Aproveitar a companhia e a presença do outro é uma parte importante do amor - e as crianças também percebem isso. Ah, e presença não é só estar de corpo presente, não. Em um mundo com tantas tarefas e distrações, entregar sua atenção plena para uma criança é uma forma importante e intensa de amá-la. E ela percebe a diferença. “Às vezes, o adulto olha a tela enquanto conversa, mas as crianças são espertas e muito sensíveis. Desde que nascem, sabem quando recebem atenção integral”, explica a psicóloga. “Sabemos que não é possível se entregar 100% para a criança o tempo inteiro, mas se é algo consistente, isso conta muito”, alerta Elisa.

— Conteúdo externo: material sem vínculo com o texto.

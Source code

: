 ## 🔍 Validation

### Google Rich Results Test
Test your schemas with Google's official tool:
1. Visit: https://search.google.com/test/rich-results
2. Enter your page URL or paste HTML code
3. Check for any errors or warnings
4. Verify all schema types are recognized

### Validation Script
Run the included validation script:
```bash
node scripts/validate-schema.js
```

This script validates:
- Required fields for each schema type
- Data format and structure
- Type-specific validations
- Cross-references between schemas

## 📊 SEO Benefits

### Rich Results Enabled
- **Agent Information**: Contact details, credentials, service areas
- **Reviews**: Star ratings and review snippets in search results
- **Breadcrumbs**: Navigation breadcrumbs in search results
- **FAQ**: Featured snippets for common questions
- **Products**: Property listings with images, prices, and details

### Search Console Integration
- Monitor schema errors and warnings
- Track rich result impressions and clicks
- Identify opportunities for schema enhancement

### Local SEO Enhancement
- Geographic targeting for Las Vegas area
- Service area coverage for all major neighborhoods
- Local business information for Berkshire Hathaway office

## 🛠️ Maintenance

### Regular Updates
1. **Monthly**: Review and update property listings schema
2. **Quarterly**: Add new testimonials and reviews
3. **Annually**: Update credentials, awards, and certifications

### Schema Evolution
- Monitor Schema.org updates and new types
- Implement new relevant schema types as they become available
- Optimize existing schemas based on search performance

LEIA MAIS: Amizade não tem idade: convivência entre gerações pode ter benefícios - de mão dupla!

Amar é responsabilidade

Amar uma criança ou mesmo dizer que ama pode ser bom, mas é preciso lembrar que traz consigo uma grande responsabilidade. Em algumas famílias, o “eu te amo” pode vir acompanhado de certa violência, o que é perigoso. “Algumas crianças vão dizer que aprenderam que amor significa ‘dar limites’ ou que ‘os pais batem e castigam porque amam e precisam ensiná-las’. Provavelmente, esses pais também aprenderam assim com os pais deles”, pontua a psicanalista. Ela ressalta que ensinar limites é, sim, uma forma de amar, mas não precisa ter um contorno de violência- os limites podem, sim, ser modulados com carinho e respeito. Segundo ela, não há uma definição absoluta de amor, mas o sentimento vai sendo aprendido no contexto em que é apresentado – o que pode ser bom ou ruim. Se uma criança associa amor a violência ou se cresce em um ambiente em que só é amada e reconhecida quando é obediente e deixa de lado as próprias vontades, pode ser que ela procure por esse tipo de amor na vida adulta.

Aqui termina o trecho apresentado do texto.